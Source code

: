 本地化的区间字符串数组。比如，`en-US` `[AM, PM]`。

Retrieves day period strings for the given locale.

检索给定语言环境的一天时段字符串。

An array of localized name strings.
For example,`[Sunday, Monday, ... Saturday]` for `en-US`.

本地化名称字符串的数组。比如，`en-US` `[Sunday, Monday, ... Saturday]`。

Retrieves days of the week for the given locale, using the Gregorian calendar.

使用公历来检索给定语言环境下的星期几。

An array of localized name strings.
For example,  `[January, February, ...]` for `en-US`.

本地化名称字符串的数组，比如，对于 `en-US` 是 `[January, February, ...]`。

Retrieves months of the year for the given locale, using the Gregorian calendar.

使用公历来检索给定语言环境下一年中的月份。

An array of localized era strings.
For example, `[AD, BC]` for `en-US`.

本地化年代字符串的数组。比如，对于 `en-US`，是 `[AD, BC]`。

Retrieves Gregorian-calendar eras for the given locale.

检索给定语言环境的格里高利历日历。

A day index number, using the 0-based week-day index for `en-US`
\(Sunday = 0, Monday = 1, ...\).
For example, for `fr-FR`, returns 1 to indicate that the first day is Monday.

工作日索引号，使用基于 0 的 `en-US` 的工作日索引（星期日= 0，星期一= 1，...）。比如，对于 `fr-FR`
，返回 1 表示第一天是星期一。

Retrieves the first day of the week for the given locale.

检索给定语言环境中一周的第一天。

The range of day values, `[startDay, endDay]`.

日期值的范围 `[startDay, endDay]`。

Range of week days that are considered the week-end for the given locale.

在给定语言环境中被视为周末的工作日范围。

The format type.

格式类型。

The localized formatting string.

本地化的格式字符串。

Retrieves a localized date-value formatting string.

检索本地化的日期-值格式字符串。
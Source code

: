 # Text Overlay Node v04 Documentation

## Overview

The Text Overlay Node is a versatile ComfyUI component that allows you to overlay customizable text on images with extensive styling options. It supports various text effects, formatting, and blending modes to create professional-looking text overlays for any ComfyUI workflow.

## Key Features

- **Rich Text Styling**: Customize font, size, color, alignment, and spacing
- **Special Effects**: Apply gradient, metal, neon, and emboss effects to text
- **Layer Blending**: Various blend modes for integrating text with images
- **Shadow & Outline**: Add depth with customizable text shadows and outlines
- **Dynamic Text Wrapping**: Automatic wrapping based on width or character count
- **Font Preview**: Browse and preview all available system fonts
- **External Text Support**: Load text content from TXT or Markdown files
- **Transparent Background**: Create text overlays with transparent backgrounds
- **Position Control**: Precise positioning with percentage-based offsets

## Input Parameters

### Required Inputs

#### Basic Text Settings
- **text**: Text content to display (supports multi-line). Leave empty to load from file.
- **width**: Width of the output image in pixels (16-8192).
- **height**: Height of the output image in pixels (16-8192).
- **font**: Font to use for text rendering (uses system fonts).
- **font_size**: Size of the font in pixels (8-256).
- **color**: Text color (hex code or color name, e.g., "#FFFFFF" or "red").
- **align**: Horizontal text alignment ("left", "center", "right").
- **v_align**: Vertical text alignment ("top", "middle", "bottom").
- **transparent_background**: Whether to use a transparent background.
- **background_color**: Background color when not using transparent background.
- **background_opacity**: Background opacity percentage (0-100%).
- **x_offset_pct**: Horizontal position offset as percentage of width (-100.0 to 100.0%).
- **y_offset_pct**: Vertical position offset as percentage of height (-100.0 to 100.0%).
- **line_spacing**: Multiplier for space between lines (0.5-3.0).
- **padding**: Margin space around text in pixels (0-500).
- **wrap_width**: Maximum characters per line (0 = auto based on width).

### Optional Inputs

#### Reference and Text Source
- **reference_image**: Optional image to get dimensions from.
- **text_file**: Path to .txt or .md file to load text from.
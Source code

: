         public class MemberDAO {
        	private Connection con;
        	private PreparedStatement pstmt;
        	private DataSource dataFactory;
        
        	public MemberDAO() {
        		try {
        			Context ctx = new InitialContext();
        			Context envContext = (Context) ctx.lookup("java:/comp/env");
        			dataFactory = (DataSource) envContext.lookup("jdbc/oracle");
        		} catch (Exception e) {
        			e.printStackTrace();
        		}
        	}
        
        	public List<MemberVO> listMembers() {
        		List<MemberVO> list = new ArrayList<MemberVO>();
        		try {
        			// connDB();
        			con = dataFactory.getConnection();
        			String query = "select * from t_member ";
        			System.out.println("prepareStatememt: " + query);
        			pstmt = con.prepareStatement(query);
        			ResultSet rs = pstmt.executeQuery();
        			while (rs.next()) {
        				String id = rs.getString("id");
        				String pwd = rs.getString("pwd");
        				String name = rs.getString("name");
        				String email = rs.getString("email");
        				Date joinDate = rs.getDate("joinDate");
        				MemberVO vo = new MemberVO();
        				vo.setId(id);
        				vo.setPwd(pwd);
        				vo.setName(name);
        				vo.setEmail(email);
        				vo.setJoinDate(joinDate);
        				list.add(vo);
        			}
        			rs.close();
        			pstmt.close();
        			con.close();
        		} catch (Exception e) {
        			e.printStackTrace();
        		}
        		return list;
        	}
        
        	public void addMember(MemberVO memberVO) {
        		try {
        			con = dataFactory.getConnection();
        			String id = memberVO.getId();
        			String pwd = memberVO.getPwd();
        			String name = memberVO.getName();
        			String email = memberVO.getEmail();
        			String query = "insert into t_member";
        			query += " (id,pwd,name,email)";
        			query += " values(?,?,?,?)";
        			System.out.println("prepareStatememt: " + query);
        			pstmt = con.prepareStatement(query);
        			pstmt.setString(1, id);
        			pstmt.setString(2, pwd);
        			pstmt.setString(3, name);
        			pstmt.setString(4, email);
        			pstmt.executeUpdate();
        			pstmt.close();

■ **TASK DESCRIPTION**
Your answer should consist of every record, printed exactly as given.

■ **ANSWER TO THIS TASK**
Source code

: 本地化的区间字符串数组。比如，`en-US` `[AM, PM]`。

Retrieves day period strings for the given locale.

检索给定语言环境的一天时段字符串。

An array of localized name strings.
For example,`[Sunday, Monday, ... Saturday]` for `en-US`.

本地化名称字符串的数组。比如，`en-US` `[Sunday, Monday, ... Saturday]`。

Retrieves days of the week for the given locale, using the Gregorian calendar.

使用公历来检索给定语言环境下的星期几。

An array of localized name strings.
For example,  `[January, February, ...]` for `en-US`.

本地化名称字符串的数组，比如，对于 `en-US` 是 `[January, February, ...]`。

Retrieves months of the year for the given locale, using the Gregorian calendar.

使用公历来检索给定语言环境下一年中的月份。

An array of localized era strings.
For example, `[AD, BC]` for `en-US`.

本地化年代字符串的数组。比如，对于 `en-US`，是 `[AD, BC]`。

Retrieves Gregorian-calendar eras for the given locale.

检索给定语言环境的格里高利历日历。

A day index number, using the 0-based week-day index for `en-US`
\(Sunday = 0, Monday = 1, ...\).
For example, for `fr-FR`, returns 1 to indicate that the first day is Monday.

工作日索引号，使用基于 0 的 `en-US` 的工作日索引（星期日= 0，星期一= 1，...）。比如，对于 `fr-FR`
，返回 1 表示第一天是星期一。

Retrieves the first day of the week for the given locale.

检索给定语言环境中一周的第一天。

The range of day values, `[startDay, endDay]`.

日期值的范围 `[startDay, endDay]`。

Range of week days that are considered the week-end for the given locale.

在给定语言环境中被视为周末的工作日范围。

The format type.

格式类型。

The localized formatting string.

本地化的格式字符串。

Retrieves a localized date-value formatting string.

检索本地化的日期-值格式字符串。
Source code

: # Text Overlay Node v04 Documentation

## Overview

The Text Overlay Node is a versatile ComfyUI component that allows you to overlay customizable text on images with extensive styling options. It supports various text effects, formatting, and blending modes to create professional-looking text overlays for any ComfyUI workflow.

## Key Features

- **Rich Text Styling**: Customize font, size, color, alignment, and spacing
- **Special Effects**: Apply gradient, metal, neon, and emboss effects to text
- **Layer Blending**: Various blend modes for integrating text with images
- **Shadow & Outline**: Add depth with customizable text shadows and outlines
- **Dynamic Text Wrapping**: Automatic wrapping based on width or character count
- **Font Preview**: Browse and preview all available system fonts
- **External Text Support**: Load text content from TXT or Markdown files
- **Transparent Background**: Create text overlays with transparent backgrounds
- **Position Control**: Precise positioning with percentage-based offsets

## Input Parameters

### Required Inputs

#### Basic Text Settings
- **text**: Text content to display (supports multi-line). Leave empty to load from file.
- **width**: Width of the output image in pixels (16-8192).
- **height**: Height of the output image in pixels (16-8192).
- **font**: Font to use for text rendering (uses system fonts).
- **font_size**: Size of the font in pixels (8-256).
- **color**: Text color (hex code or color name, e.g., "#FFFFFF" or "red").
- **align**: Horizontal text alignment ("left", "center", "right").
- **v_align**: Vertical text alignment ("top", "middle", "bottom").
- **transparent_background**: Whether to use a transparent background.
- **background_color**: Background color when not using transparent background.
- **background_opacity**: Background opacity percentage (0-100%).
- **x_offset_pct**: Horizontal position offset as percentage of width (-100.0 to 100.0%).
- **y_offset_pct**: Vertical position offset as percentage of height (-100.0 to 100.0%).
- **line_spacing**: Multiplier for space between lines (0.5-3.0).
- **padding**: Margin space around text in pixels (0-500).
- **wrap_width**: Maximum characters per line (0 = auto based on width).

### Optional Inputs

#### Reference and Text Source
- **reference_image**: Optional image to get dimensions from.
- **text_file**: Path to .txt or .md file to load text from.
Source code

:         public class MemberDAO {
        	private Connection con;
        	private PreparedStatement pstmt;
        	private DataSource dataFactory;
        
        	public MemberDAO() {
        		try {
        			Context ctx = new InitialContext();
        			Context envContext = (Context) ctx.lookup("java:/comp/env");
        			dataFactory = (DataSource) envContext.lookup("jdbc/oracle");
        		} catch (Exception e) {
        			e.printStackTrace();
        		}
        	}
        
        	public List<MemberVO> listMembers() {
        		List<MemberVO> list = new ArrayList<MemberVO>();
        		try {
        			// connDB();
        			con = dataFactory.getConnection();
        			String query = "select * from t_member ";
        			System.out.println("prepareStatememt: " + query);
        			pstmt = con.prepareStatement(query);
        			ResultSet rs = pstmt.executeQuery();
        			while (rs.next()) {
        				String id = rs.getString("id");
        				String pwd = rs.getString("pwd");
        				String name = rs.getString("name");
        				String email = rs.getString("email");
        				Date joinDate = rs.getDate("joinDate");
        				MemberVO vo = new MemberVO();
        				vo.setId(id);
        				vo.setPwd(pwd);
        				vo.setName(name);
        				vo.setEmail(email);
        				vo.setJoinDate(joinDate);
        				list.add(vo);
        			}
        			rs.close();
        			pstmt.close();
        			con.close();
        		} catch (Exception e) {
        			e.printStackTrace();
        		}
        		return list;
        	}
        
        	public void addMember(MemberVO memberVO) {
        		try {
        			con = dataFactory.getConnection();
        			String id = memberVO.getId();
        			String pwd = memberVO.getPwd();
        			String name = memberVO.getName();
        			String email = memberVO.getEmail();
        			String query = "insert into t_member";
        			query += " (id,pwd,name,email)";
        			query += " values(?,?,?,?)";
        			System.out.println("prepareStatememt: " + query);
        			pstmt = con.prepareStatement(query);
        			pstmt.setString(1, id);
        			pstmt.setString(2, pwd);
        			pstmt.setString(3, name);
        			pstmt.setString(4, email);
        			pstmt.executeUpdate();
        			pstmt.close();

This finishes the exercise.